On December 5, 2020, researchers from the Sarsh Cannon Institute and Boston University School of Medicine published an article titled "CRISPR-Cas9 Gene Editing for Sickle Cell Disease and β-Thalassemia" in NEJM, demonstrating the use of CRISPR -Cas9 technology edits autologous CD34+ cells, increases fetal hemoglobin expression, and can effectively treat TDT and SCD.
Fetal hemoglobin is composed of α-globin and γ-globin. With the production of β-globin and adult hemoglobin, γ-globin decreases postpartum. Studies have found that BCL11A is a repressor of erythrocyte gamma globin expression. Therefore, down-regulating the expression of BCL11A and activating γ-globin can increase hemoglobin content. The experimenters used CPRSPR-Cas9 technology to edit autologous CD34+ cells, specifically targeted to silence the BCL11A gene, and reactivated the production of fetal hemoglobin.

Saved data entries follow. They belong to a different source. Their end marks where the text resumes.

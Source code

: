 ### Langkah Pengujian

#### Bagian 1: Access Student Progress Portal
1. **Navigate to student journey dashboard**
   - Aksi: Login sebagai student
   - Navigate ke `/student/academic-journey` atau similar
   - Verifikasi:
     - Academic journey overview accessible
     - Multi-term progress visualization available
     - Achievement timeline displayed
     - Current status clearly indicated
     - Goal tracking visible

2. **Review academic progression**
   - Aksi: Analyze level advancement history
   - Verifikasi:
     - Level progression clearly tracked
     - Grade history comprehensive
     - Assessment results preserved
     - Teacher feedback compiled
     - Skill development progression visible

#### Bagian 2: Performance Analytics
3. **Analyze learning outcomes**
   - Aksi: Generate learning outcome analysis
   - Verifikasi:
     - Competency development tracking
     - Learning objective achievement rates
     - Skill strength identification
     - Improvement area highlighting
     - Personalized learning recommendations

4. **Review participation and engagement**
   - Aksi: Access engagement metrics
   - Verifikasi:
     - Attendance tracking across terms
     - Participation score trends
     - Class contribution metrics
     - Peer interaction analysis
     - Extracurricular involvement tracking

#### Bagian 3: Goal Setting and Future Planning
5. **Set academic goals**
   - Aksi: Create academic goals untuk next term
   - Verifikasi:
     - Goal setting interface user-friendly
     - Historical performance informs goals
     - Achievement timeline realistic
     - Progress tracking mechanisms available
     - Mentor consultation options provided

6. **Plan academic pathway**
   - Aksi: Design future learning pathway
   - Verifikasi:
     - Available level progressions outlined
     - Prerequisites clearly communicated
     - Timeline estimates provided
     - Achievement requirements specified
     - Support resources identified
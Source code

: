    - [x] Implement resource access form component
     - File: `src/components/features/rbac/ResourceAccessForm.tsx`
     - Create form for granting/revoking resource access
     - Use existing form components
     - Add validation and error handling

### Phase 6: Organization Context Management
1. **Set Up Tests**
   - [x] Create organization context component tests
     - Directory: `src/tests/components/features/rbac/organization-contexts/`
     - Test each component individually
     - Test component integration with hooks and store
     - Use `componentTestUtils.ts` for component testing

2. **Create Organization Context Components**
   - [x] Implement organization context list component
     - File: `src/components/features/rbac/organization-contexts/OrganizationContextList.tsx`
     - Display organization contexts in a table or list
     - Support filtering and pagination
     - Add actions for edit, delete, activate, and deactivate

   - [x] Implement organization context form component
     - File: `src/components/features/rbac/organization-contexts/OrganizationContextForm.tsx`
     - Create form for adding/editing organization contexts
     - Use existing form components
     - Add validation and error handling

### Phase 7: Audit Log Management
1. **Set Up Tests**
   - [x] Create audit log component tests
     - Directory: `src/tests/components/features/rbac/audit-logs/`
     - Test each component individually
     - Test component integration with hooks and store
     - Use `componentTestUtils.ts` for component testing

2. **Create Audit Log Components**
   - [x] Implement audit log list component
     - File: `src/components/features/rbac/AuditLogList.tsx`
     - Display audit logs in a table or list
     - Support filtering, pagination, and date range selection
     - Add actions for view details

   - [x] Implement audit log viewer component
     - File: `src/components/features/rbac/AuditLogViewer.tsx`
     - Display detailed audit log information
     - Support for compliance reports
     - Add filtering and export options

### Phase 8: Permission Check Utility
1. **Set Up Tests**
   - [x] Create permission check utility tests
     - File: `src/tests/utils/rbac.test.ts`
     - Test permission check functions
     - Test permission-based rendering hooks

Dr. Haydar Frangoul of the Sarah Cannon Institute said: "What we are doing is turning off the switch and making the cells think they are back in the womb, thereby recreating fetal hemoglobin."
After evaluating gene-edited CD34+ cells from 10 healthy donors, the researchers found that the fetal hemoglobin level rose to 29±10.8%, while the unedited cells were 10.5±5.2%.
In the clinical trial, the researchers selected a 19-year-old female patient with TDT and a 33-year-old female patient with SCD to infuse gene-edited autologous CD34+ cells. Within 12 months, the patients’ bone marrow and blood were allele-edited. The efficiency remains high, and over 99% of the red blood cells in the blood circulation express fetal hemoglobin. At present, both patients have reported that they no longer need blood transfusion.
CRISPR-Cas9 technology realizes precise targeted gene therapy, providing the possibility of successful cure of genetic defect diseases in the future. Of course, the application of CRISPR-Cas9 technology in the field of diseases has just begun.